EXERCISE REQUIREMENTS:
Word for word, repeat the entries, minus the pictures.
•••••
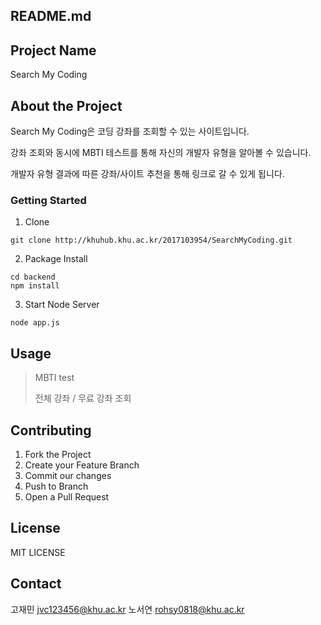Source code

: README.md
------------

## Project Name
Search My Coding

## About the Project
Search My Coding은 코딩 강좌를 조회할 수 있는 사이트입니다.

강좌 조회와 동시에 MBTI 테스트를 통해 자신의 개발자 유형을 알아볼 수 있습니다.

개발자 유형 결과에 따른 강좌/사이트 추천을 통해 링크로 갈 수 있게 됩니다.

### Getting Started
1. Clone
```
git clone http://khuhub.khu.ac.kr/2017103954/SearchMyCoding.git
```

2. Package Install
```
cd backend
npm install
```

3. Start Node Server
```
node app.js
```

## Usage
> MBTI test
>
> 전체 강좌 / 무료 강좌 조회

## Contributing
1. Fork the Project
2. Create your Feature Branch
3. Commit our changes
4. Push to Branch
5. Open a Pull Request

## License
MIT LICENSE

## Contact
고재민 jvc123456@khu.ac.kr
노서연 rohsy0818@khu.ac.kr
•••••
SOLUTION:
Source code

: README.md
------------

## Project Name
Search My Coding

## About the Project
Search My Coding은 코딩 강좌를 조회할 수 있는 사이트입니다.

강좌 조회와 동시에 MBTI 테스트를 통해 자신의 개발자 유형을 알아볼 수 있습니다.

개발자 유형 결과에 따른 강좌/사이트 추천을 통해 링크로 갈 수 있게 됩니다.

### Getting Started
1. Clone
```
git clone http://khuhub.khu.ac.kr/2017103954/SearchMyCoding.git
```

2. Package Install
```
cd backend
npm install
```

3. Start Node Server
```
node app.js
```

## Usage
> MBTI test
>
> 전체 강좌 / 무료 강좌 조회

## Contributing
1. Fork the Project
2. Create your Feature Branch
3. Commit our changes
4. Push to Branch
5. Open a Pull Request

## License
MIT LICENSE

## Contact
고재민 jvc123456@khu.ac.kr
노서연 rohsy0818@khu.ac.kr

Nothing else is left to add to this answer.